* **Task requirements**: May I have the lines from the one containing "- 威胁猎人Threat Hunter" to the end of the entries, returned exactly and with nothing else?

* **Dataset records**:
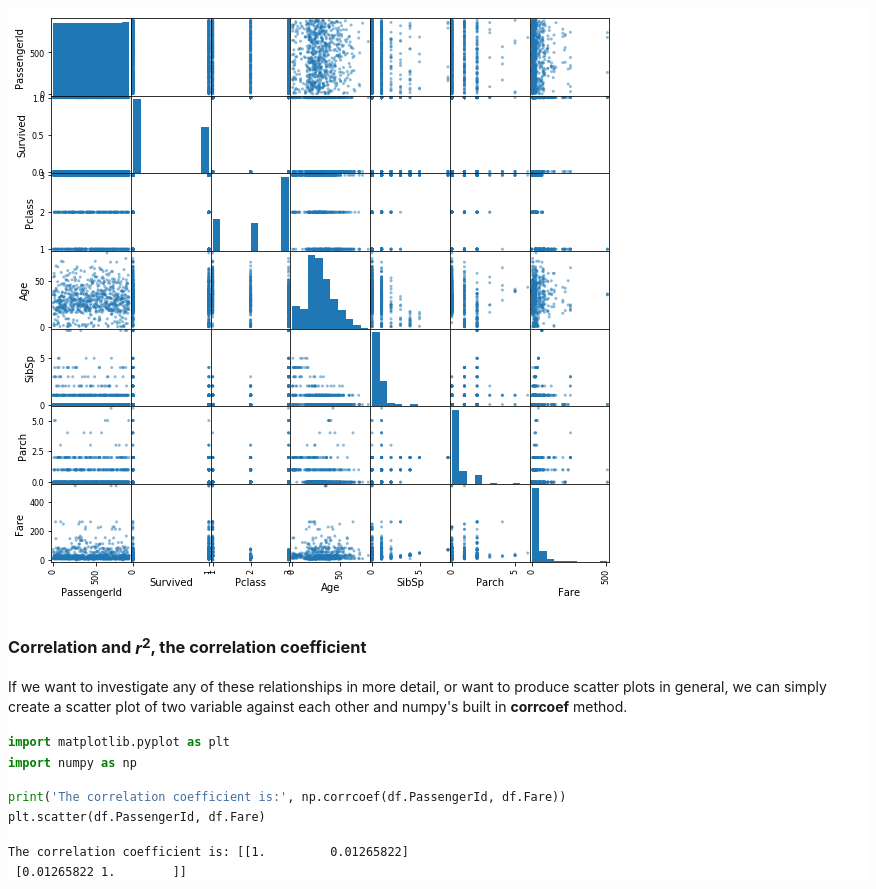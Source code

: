 ![png](index_files/index_7_1.png)


### Correlation and $r^2$, the correlation coefficient
If we want to investigate any of these relationships in more detail, or want to produce scatter plots in general, we can simply create a scatter plot of two variable against each other and numpy's built in **corrcoef** method.


```python
import matplotlib.pyplot as plt
import numpy as np
```


```python
print('The correlation coefficient is:', np.corrcoef(df.PassengerId, df.Fare))
plt.scatter(df.PassengerId, df.Fare)
```

    The correlation coefficient is: [[1.         0.01265822]
     [0.01265822 1.        ]]


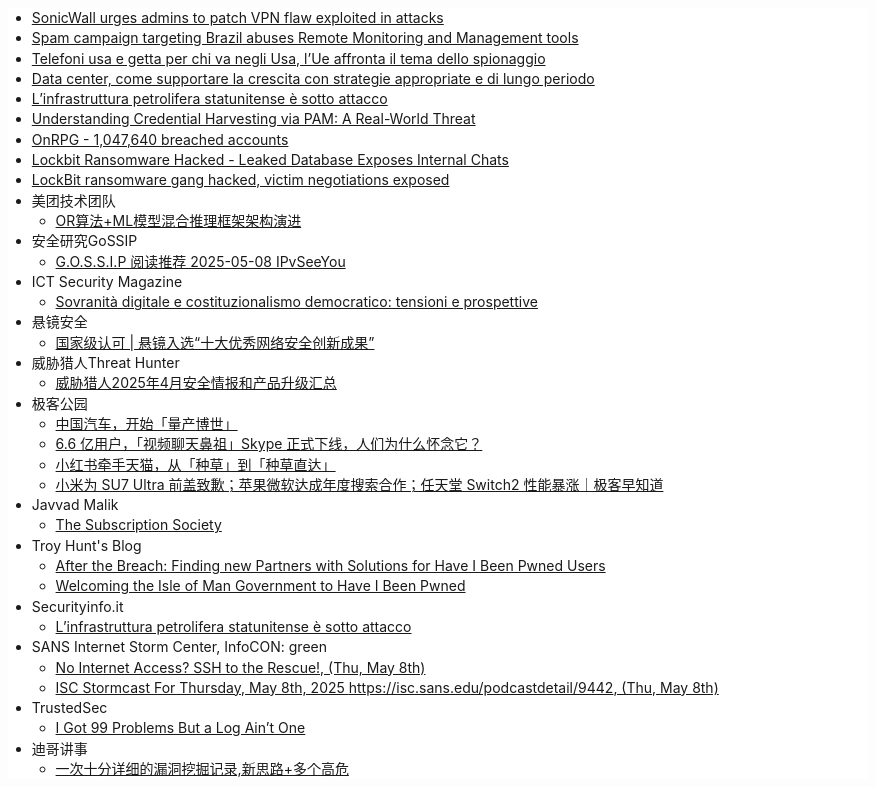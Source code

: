   - [SonicWall urges admins to patch VPN flaw exploited in attacks](https://www.bleepingcomputer.com/news/security/sonicwall-urges-admins-to-patch-vpn-flaw-exploited-in-attacks/)
  - [Spam campaign targeting Brazil abuses Remote Monitoring and Management tools](https://blog.talosintelligence.com/spam-campaign-targeting-brazil-abuses-rmm-tools/)
  - [Telefoni usa e getta per chi va negli Usa, l’Ue affronta il tema dello spionaggio](https://www.cybersecurity360.it/news/telefoni-usa-getta-spionaggio-usa/)
  - [Data center, come supportare la crescita con strategie appropriate e di lungo periodo](https://www.cybersecurity360.it/soluzioni-aziendali/sfida-data-center-standard-normative-investimenti-nuove-tecnologie/)
  - [L’infrastruttura petrolifera statunitense è sotto attacco](https://www.securityinfo.it/2025/05/08/infrastruttura-petrolifera-statunitense-e-sotto-attacco/)
  - [Understanding Credential Harvesting via PAM: A Real-World Threat](https://www.group-ib.com/blog/pam-harvesting-insight/)
  - [OnRPG - 1,047,640 breached accounts](https://haveibeenpwned.com/PwnedWebsites#OnRPG)
  - [Lockbit Ransomware Hacked - Leaked Database Exposes Internal Chats](https://cybersecuritynews.com/lockbit-ransomware-hacked/)
  - [LockBit ransomware gang hacked, victim negotiations exposed](https://www.bleepingcomputer.com/news/security/lockbit-ransomware-gang-hacked-victim-negotiations-exposed/)
- 美团技术团队
  - [OR算法+ML模型混合推理框架架构演进](https://mp.weixin.qq.com/s?__biz=MjM5NjQ5MTI5OA==&mid=2651780372&idx=1&sn=d43ba1ff302660ca1bd4a0263df878b0&subscene=0)
- 安全研究GoSSIP
  - [G.O.S.S.I.P 阅读推荐 2025-05-08 IPvSeeYou](https://mp.weixin.qq.com/s?__biz=Mzg5ODUxMzg0Ng==&mid=2247500113&idx=1&sn=766f1250a046f1e89ce70097ce653b9c&subscene=0)
- ICT Security Magazine
  - [Sovranità digitale e costituzionalismo democratico: tensioni e prospettive](https://www.ictsecuritymagazine.com/articoli/sovranita-digitale-sec/)
- 悬镜安全
  - [国家级认可 | 悬镜入选“十大优秀网络安全创新成果”](https://mp.weixin.qq.com/s?__biz=MzA3NzE2ODk1Mg==&mid=2647796322&idx=1&sn=aa0feb414ac2da5baeb99aa6b843f1a6&subscene=0)
- 威胁猎人Threat Hunter
  - [威胁猎人2025年4月安全情报和产品升级汇总](https://mp.weixin.qq.com/s?__biz=MzI3NDY3NDUxNg==&mid=2247499299&idx=1&sn=441e1e4523439c621cce75f6802e8fd5&subscene=0)
- 极客公园
  - [中国汽车，开始「量产博世」](https://mp.weixin.qq.com/s?__biz=MTMwNDMwODQ0MQ==&mid=2653078941&idx=1&sn=a28cfce9ce182d21b99b6efcf5deabc8&subscene=0)
  - [6.6 亿用户，「视频聊天鼻祖」Skype 正式下线，人们为什么怀念它？](https://mp.weixin.qq.com/s?__biz=MTMwNDMwODQ0MQ==&mid=2653078937&idx=1&sn=b68d48e09e5ab8572a003c0f65417123&subscene=0)
  - [小红书牵手天猫，从「种草」到「种草直达」](https://mp.weixin.qq.com/s?__biz=MTMwNDMwODQ0MQ==&mid=2653078937&idx=2&sn=de511a2c8a352bb63b3eb85a7080dc04&subscene=0)
  - [小米为 SU7 Ultra 前盖致歉；苹果微软达成年度搜索合作；任天堂 Switch2 性能暴涨｜极客早知道](https://mp.weixin.qq.com/s?__biz=MTMwNDMwODQ0MQ==&mid=2653078913&idx=1&sn=a95e130f003b55932f21613e58538436&subscene=0)
- Javvad Malik
  - [The Subscription Society](https://javvadmalik.com/2025/05/08/the-subscription-society/)
- Troy Hunt's Blog
  - [After the Breach: Finding new Partners with Solutions for Have I Been Pwned Users](https://www.troyhunt.com/after-the-breach-finding-new-partners-with-solutions-for-have-i-been-pwned-users/)
  - [Welcoming the Isle of Man Government to Have I Been Pwned](https://www.troyhunt.com/welcoming-the-isle-of-man-government-to-have-i-been-pwned/)
- Securityinfo.it
  - [L’infrastruttura petrolifera statunitense è sotto attacco](https://www.securityinfo.it/2025/05/08/infrastruttura-petrolifera-statunitense-e-sotto-attacco/?utm_source=rss&utm_medium=rss&utm_campaign=infrastruttura-petrolifera-statunitense-e-sotto-attacco)
- SANS Internet Storm Center, InfoCON: green
  - [No Internet Access&#x3f; SSH to the Rescue&#x21;, (Thu, May 8th)](https://isc.sans.edu/diary/rss/31932)
  - [ISC Stormcast For Thursday, May 8th, 2025 https://isc.sans.edu/podcastdetail/9442, (Thu, May 8th)](https://isc.sans.edu/diary/rss/31930)
- TrustedSec
  - [I Got 99 Problems But a Log Ain’t One](https://trustedsec.com/blog/i-got-99-problems-but-a-log-aint-one)
- 迪哥讲事
  - [一次十分详细的漏洞挖掘记录,新思路+多个高危](https://mp.weixin.qq.com/s?__biz=MzIzMTIzNTM0MA==&mid=2247497567&idx=1&sn=0abc159207103dccd3e73039c850bf2a&subscene=0)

* **Response**:
- 威胁猎人Threat Hunter
  - [威胁猎人2025年4月安全情报和产品升级汇总](https://mp.weixin.qq.com/s?__biz=MzI3NDY3NDUxNg==&mid=2247499299&idx=1&sn=441e1e4523439c621cce75f6802e8fd5&subscene=0)
- 极客公园
  - [中国汽车，开始「量产博世」](https://mp.weixin.qq.com/s?__biz=MTMwNDMwODQ0MQ==&mid=2653078941&idx=1&sn=a28cfce9ce182d21b99b6efcf5deabc8&subscene=0)
  - [6.6 亿用户，「视频聊天鼻祖」Skype 正式下线，人们为什么怀念它？](https://mp.weixin.qq.com/s?__biz=MTMwNDMwODQ0MQ==&mid=2653078937&idx=1&sn=b68d48e09e5ab8572a003c0f65417123&subscene=0)
  - [小红书牵手天猫，从「种草」到「种草直达」](https://mp.weixin.qq.com/s?__biz=MTMwNDMwODQ0MQ==&mid=2653078937&idx=2&sn=de511a2c8a352bb63b3eb85a7080dc04&subscene=0)
  - [小米为 SU7 Ultra 前盖致歉；苹果微软达成年度搜索合作；任天堂 Switch2 性能暴涨｜极客早知道](https://mp.weixin.qq.com/s?__biz=MTMwNDMwODQ0MQ==&mid=2653078913&idx=1&sn=a95e130f003b55932f21613e58538436&subscene=0)
- Javvad Malik
  - [The Subscription Society](https://javvadmalik.com/2025/05/08/the-subscription-society/)
- Troy Hunt's Blog
  - [After the Breach: Finding new Partners with Solutions for Have I Been Pwned Users](https://www.troyhunt.com/after-the-breach-finding-new-partners-with-solutions-for-have-i-been-pwned-users/)
  - [Welcoming the Isle of Man Government to Have I Been Pwned](https://www.troyhunt.com/welcoming-the-isle-of-man-government-to-have-i-been-pwned/)
- Securityinfo.it
  - [L’infrastruttura petrolifera statunitense è sotto attacco](https://www.securityinfo.it/2025/05/08/infrastruttura-petrolifera-statunitense-e-sotto-attacco/?utm_source=rss&utm_medium=rss&utm_campaign=infrastruttura-petrolifera-statunitense-e-sotto-attacco)
- SANS Internet Storm Center, InfoCON: green
  - [No Internet Access&#x3f; SSH to the Rescue&#x21;, (Thu, May 8th)](https://isc.sans.edu/diary/rss/31932)
  - [ISC Stormcast For Thursday, May 8th, 2025 https://isc.sans.edu/podcastdetail/9442, (Thu, May 8th)](https://isc.sans.edu/diary/rss/31930)
- TrustedSec
  - [I Got 99 Problems But a Log Ain’t One](https://trustedsec.com/blog/i-got-99-problems-but-a-log-aint-one)
- 迪哥讲事
  - [一次十分详细的漏洞挖掘记录,新思路+多个高危](https://mp.weixin.qq.com/s?__biz=MzIzMTIzNTM0MA==&mid=2247497567&idx=1&sn=0abc159207103dccd3e73039c850bf2a&subscene=0)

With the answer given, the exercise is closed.